Tradizione e innovazione. A un anno dalla nascita dell’azienda, “Gli Ortolani” si raccontano

MONREALE, 25 luglio – Può un libro cambiare le sorti di un destino lavorativo? Lo abbiamo chiesto a “Gli Ortolani”, al secolo Giusi Tagliavia e Davide Chifari, coniugi monrealesi costretti a reinventarsi a causa del vile precariato e che, esattamente un anno fa, incoraggiati dai consigli di Jean-Martin Fortier – attraverso il libro Coltivare BIO con successo –  hanno dato vita ad una piccola azienda agricola nel terreno di famiglia in quel di Pezzingoli, mantenendo la tradizione contadina secolare che si registra, ancor’oggi, nelle campagne private e introducendo principi innovativi senza contaminarne i costumi.

“Questa è la maxi storia di come la mia vita è cambiata”: ricordate la sigla della sitcom statunitense Willy, il principe di Bel-Air? Bene, perché volendo fare una trasposizione, la medesima intro sarebbe valida per questa storia, del tutto reale, che nasce a pochi chilometri dal centro urbano normanno. Dunque, con un po’ di fantasia, immaginate di avere tra le mani un walkman, di indossare le cuffie e di premere il tasto “play”.

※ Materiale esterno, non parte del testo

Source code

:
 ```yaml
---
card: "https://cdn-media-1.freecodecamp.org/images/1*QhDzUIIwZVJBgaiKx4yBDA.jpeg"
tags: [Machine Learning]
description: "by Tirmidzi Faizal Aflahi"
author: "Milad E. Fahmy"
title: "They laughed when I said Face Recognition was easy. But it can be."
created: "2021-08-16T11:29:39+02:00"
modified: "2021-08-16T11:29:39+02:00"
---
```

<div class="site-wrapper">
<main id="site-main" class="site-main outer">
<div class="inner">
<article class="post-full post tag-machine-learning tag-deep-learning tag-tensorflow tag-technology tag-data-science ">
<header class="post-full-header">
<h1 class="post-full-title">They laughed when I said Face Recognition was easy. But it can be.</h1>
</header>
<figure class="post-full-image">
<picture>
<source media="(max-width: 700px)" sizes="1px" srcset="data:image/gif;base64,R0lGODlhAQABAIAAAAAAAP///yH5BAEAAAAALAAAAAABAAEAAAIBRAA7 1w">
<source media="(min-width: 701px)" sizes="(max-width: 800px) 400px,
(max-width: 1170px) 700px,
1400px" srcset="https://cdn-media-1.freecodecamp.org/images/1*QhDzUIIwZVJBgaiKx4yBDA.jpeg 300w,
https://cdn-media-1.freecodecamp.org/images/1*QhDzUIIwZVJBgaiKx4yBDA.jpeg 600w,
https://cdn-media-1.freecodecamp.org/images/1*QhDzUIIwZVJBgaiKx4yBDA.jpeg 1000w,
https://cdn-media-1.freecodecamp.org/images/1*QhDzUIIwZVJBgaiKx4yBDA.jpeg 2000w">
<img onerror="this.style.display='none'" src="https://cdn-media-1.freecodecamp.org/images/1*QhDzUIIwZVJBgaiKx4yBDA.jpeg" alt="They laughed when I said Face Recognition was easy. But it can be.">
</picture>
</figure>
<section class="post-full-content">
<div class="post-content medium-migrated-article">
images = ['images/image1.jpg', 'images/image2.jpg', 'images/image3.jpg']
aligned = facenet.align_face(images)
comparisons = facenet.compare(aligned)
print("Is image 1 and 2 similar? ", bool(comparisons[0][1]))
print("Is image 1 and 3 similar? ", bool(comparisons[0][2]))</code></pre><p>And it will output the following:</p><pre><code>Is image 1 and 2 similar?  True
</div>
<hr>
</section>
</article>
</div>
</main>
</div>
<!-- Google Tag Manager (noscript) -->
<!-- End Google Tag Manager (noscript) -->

Non sempre la vita ci concede la possibilità di intraprendere una carriera lavorativa inerente al titolo di studio conseguito, nonostante gli anni passati sopra i libri, i diversi sacrifici e magari qualche frizione con i docenti: “Vattene a zappare”. Suvvia, almeno una volta nella vita lo abbiamo sentito pronunciare dalle labbra di qualche professore, quasi a screditare la figura professionale di un onesto contadino, come se lavorare i campi fosse una pena da girone dantesco. In quelle occasioni, rievocando le parole di un vecchio contadino e, ignorando l’educazione trasmessami fortemente dai miei genitori, rispondevo dicendo loro che “la scienza veni ri viddani”. Una tesi, questa, che si conferma anche in questa trama.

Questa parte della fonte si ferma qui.